Kawasaki ZZR1400 2012 - detonator
"Dość tego!", powiedziało Kawasaki po latach bolesnych porażek i upokorzeń od strony Suzuki. Hyper-Zygzak nadchodzi aby ratować honor firmy i rozdać parę prztyczków w nos.
Z racjonalnego punktu widzenia motocykle takie jak ZZR1400 są niepotrzebne absolutnie nikomu. Mają setki tysięcy koni, po kilkanaście metrów długości i ważą tyle, co średniej klasy chopper. Jeśli akurat nie będą na autostradzie pod Berlinem, ich moc przez większość czasu będzie wykorzystywana w jednym procencie. Mówiąc krótko, są zbyt ciężkie, zbyt mocne, zbyt długie i zbyt bez sensu. I co z tego? Dzięki motocyklom z gatunku hyperbike człowiek może doświadczyć tego wspaniale apokaliptycznego uczucia jazdy z trzema pakami na zegarze, kiedy matka natura robi dosłownie wszystko, aby popuścił w spodnie. To kręci. Na tyle, że ten szalony szlachecki nurt motocyklizmu wciąż jest rozwijany. Kawasaki ZZR1400 było kontynuacją szatańskiego ZX12R, sprzętu z wszech miar przesiąkniętego obłędem, który dostał kukśtańca od Hayabusy.

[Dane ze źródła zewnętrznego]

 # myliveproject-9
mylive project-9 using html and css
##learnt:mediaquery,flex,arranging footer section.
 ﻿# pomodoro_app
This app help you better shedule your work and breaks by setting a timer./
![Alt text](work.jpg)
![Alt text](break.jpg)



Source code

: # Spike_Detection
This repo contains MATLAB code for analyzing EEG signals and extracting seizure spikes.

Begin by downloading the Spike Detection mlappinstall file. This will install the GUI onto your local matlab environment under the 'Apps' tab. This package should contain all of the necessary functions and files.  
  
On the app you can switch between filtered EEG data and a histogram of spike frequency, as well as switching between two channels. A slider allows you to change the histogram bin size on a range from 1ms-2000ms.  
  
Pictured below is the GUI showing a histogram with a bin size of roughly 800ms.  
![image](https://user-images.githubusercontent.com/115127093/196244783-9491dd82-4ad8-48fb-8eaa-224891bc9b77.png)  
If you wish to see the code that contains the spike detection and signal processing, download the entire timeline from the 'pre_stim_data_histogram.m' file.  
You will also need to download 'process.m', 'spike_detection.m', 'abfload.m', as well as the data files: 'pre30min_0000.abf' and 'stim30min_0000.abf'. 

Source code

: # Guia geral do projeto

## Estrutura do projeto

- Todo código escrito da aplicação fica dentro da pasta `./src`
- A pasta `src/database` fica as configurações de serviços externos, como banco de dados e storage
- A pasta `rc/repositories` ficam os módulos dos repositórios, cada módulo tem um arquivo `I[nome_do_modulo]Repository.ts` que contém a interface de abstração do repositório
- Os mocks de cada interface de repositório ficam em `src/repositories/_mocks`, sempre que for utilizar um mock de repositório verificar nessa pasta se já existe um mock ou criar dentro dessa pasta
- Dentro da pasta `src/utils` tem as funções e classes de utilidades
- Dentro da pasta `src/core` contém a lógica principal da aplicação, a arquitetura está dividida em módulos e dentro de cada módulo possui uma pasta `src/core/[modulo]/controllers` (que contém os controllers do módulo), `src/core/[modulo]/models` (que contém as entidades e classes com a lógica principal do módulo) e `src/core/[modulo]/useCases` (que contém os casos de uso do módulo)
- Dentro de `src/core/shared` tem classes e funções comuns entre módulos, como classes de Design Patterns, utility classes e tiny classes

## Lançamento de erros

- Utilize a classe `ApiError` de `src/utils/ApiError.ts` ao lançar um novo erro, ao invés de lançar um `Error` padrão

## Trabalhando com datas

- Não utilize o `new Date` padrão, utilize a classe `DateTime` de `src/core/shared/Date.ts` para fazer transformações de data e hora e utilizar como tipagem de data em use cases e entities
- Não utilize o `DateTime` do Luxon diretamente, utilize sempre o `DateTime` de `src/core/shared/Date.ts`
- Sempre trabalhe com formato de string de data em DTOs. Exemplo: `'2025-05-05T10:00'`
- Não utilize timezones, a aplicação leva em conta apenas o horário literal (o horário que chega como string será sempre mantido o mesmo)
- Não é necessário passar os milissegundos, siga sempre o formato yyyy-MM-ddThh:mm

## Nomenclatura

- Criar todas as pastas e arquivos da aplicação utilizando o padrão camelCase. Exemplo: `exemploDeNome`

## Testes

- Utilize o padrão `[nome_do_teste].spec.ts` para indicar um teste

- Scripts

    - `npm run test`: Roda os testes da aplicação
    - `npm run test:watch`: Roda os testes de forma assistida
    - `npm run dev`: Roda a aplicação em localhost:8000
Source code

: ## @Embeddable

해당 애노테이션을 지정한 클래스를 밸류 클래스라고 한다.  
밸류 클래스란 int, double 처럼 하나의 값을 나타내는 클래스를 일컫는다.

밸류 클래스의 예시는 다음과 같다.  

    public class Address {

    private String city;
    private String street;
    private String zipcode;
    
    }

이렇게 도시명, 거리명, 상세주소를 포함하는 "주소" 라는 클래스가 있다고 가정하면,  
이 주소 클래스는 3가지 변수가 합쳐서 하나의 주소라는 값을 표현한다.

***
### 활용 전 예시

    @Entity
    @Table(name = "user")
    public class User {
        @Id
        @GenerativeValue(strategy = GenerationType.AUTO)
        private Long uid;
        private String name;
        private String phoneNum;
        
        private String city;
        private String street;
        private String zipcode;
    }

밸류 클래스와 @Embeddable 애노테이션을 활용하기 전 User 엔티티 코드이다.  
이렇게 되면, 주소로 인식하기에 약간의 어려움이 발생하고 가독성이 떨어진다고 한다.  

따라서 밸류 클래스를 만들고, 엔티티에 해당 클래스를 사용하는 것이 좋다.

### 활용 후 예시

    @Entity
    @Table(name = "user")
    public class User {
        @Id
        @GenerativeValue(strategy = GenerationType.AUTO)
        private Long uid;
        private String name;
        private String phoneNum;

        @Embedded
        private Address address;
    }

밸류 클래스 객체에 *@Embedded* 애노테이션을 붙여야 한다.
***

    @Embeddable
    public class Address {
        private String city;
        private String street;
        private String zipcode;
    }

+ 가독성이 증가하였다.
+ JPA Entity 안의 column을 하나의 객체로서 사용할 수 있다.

Przeszedł czas na zmiany, a Sokół Wędrowny ma zostać wypchany i powieszony nad kominkiem.
Nowe szaty chcącego być królem
Moim zdaniem nowe ZZR1400 wygląda świetnie. Udało się zachować charakterystyczny design poprzedniego modelu, a jednocześnie nadać mu nieco techniczności i polotu. Zastanawiam się czy kiedyś przyjdzie taki dzień, że jakiś producent zdecyduje się zrobić następcę obecnego modelu mniej agresywnym i łagodnym. W Kawie na szczęście tak się nie stało. Owszem, stare lampy były interesujące, ale te zdecydowanie bardziej pasują do swoich czasów i trendów. Wystające przetłoczenia na przedniej owiewce i ogromne żebra z boku w jakiś dziwny sposób wyglądają dobrze i jestem pewien, że nie znalazły się tam jedynie ze względów stylistycznych. Zmieniło się całkiem sporo rzeczy. Wydechy, siedzenie, kokpit, zadupek, boczne owiewki i kilka innych drobiazgów. ZZR1400 prezentuje się wspaniale postawione obok Hayabusy, która wygląda jak mistrz Yoda po roku jedzenia ryżu i filetów z kurczaka.
Nuklearne guru
Jeśli masz jakieś wątpliwości, zwiększ pojemność. Metoda mało wysublimowana ale prosta i skuteczna. Liczba centymetrów sześciennych wzrosła z 1352 do 1441, a udało się to dzięki zwiększeniu skoku tłoka. Katalogowa moc to piękne, okrągłe 200 KM. Bardziej imponujący jednak jest moment obrotowy – 162,5 Nm przy 7500 obr/min, z czego 95 Nm jest tuż nad wolnymi obrotami. Kawasaki twierdzi, że nowa czternastka dzięki systemowi dynamicznego doładowania osiągnie 210 KM. Takie liczby to nie tylko zasługa wzrostu pojemności. W silniku sporo pogrzebano zmieniając wałki rozrządu, zwiększając wydajność układu chłodzenia i ulepszając wtrysk paliwa. Podobno Kawasaki ma zużywać 8% paliwa mniej, ale chyba nikt o zdrowych zmysłach nie będzie tym uprawiał eco-jazdy. Aby zminimalizować szansę na nieplanowaną wizytę w lesie na wyjściu z zakrętu, na pokładzie znalazł się system S-KTRC, czyli kontrola trakcji znana z ZX10R. Tam spisała się doskonale, zyskując bardzo pochlebne opinie, więc w ZZR też powinna dać radę. Na deser dwie mapy zapłonowe: Full-Power-Hayabusa-Killer oraz 50% mocy.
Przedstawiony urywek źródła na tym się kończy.